Warum stehen sie davor? Ist nicht Türe da noch Tor?
Kämen sie getrost herein, würden wol empfangen sein.

 Das zu schreiben hat Luther nicht not gehabt. Wo Treue baut, öffnet die Liebe Türen und Fenster. So ist das erste Gottesstift von Luther nicht erbaut noch verändert, sondern wieder verneut worden, daß es heimisch, traut und wohnlich ward.

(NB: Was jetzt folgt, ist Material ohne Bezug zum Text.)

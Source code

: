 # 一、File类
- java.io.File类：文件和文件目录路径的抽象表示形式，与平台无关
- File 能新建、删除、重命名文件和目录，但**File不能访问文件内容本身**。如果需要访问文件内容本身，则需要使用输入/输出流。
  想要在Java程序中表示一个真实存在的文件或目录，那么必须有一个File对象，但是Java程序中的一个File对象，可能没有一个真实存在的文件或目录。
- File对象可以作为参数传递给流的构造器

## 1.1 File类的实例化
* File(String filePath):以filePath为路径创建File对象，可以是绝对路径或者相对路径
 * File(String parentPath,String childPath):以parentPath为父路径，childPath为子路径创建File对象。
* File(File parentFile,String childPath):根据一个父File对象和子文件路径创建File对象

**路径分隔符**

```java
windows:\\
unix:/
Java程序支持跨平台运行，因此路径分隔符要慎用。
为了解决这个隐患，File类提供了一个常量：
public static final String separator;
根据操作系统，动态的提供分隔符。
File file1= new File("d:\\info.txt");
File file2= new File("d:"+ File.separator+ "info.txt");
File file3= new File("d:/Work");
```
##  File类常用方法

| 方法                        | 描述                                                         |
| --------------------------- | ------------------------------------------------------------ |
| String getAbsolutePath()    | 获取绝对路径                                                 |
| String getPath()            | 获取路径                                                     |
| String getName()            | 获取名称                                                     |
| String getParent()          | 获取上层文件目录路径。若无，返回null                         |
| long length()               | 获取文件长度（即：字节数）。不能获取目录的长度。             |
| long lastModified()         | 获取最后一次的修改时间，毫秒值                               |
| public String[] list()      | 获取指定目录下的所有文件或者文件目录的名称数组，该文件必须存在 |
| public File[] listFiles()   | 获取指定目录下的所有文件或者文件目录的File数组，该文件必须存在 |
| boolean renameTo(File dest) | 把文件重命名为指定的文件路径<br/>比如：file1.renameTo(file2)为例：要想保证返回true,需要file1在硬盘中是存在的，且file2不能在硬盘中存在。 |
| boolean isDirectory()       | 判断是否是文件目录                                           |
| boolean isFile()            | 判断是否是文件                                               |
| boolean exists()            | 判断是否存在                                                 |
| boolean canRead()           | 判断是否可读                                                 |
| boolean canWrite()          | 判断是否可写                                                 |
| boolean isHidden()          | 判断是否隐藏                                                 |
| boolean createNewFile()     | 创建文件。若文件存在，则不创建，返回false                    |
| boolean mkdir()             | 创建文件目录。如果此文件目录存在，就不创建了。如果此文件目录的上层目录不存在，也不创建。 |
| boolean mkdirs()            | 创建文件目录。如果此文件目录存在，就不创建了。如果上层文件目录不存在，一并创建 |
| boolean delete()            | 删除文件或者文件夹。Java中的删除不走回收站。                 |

 So hat er, der Priester und Professor, die Türe des evangelischen Pfarrhauses aufgetan, aus der wahrlich nicht so viel Segensströme entsprungen wären, wenn es mit der Sünde des Eidbruchs und der Treulosigkeit erbaut worden wäre. Ich übergehe, was jede Statistik erweist, daß eine große bedeutende Zahl tüchtiger, arbeitskräftiger, bahnbrechender Männer aus den bescheidenen Räumen des Pfarrhauses hervorgegangen ist. Vielmehr betone ich: die stille Predigt der Genügsamkeit in ihm, die doch nicht ärmlich im Haben noch kärglich im Geben ist, die Freude am Kleinen in Wald und Flur, in Welt und Kirche, der heilige Humor weisen darauf hin, welch verborgene Kräfte in der würdevollen Beschränkung des Pfarrhauses, in seiner schlichten Gastlichkeit und all umfassenden Liebe liegen. Ich möchte den kennen, der einmal in ein echtes Pfarrhaus Einblick getan und nicht Heimweh nach ihm empfunden hat, die Lebenserinnerungen lesen – man braucht nicht nur an Kügelgen, Kerner oder Kußmaul noch an Hippels Lebensläufe zu denken –, deren Verfasser des Jugendglückes vergäße, wenn es ihm in einem Pfarrhause und in dem ländlichen Stilleben erblühte! Dabei ist das Pfarrhaus nicht verbauert noch verflacht. Die edle Hausmusik, der fromme Hausbrauch, die Pflege feiner Liebhabereien hat es weltoffen, freudig, zuchtvoll auf Luthers Wegen erhalten. Gott lasse die Edelsteine der Treue, der Dankbarkeit, der Beschaulichkeit und Friedenskraft dem Pfarrhause nie mangeln, das nicht am Markte liegen, sondern abseits vom Getriebe in Ihm eine stille Zuflucht des Trostes, der Fürbitte und des Rates bieten will.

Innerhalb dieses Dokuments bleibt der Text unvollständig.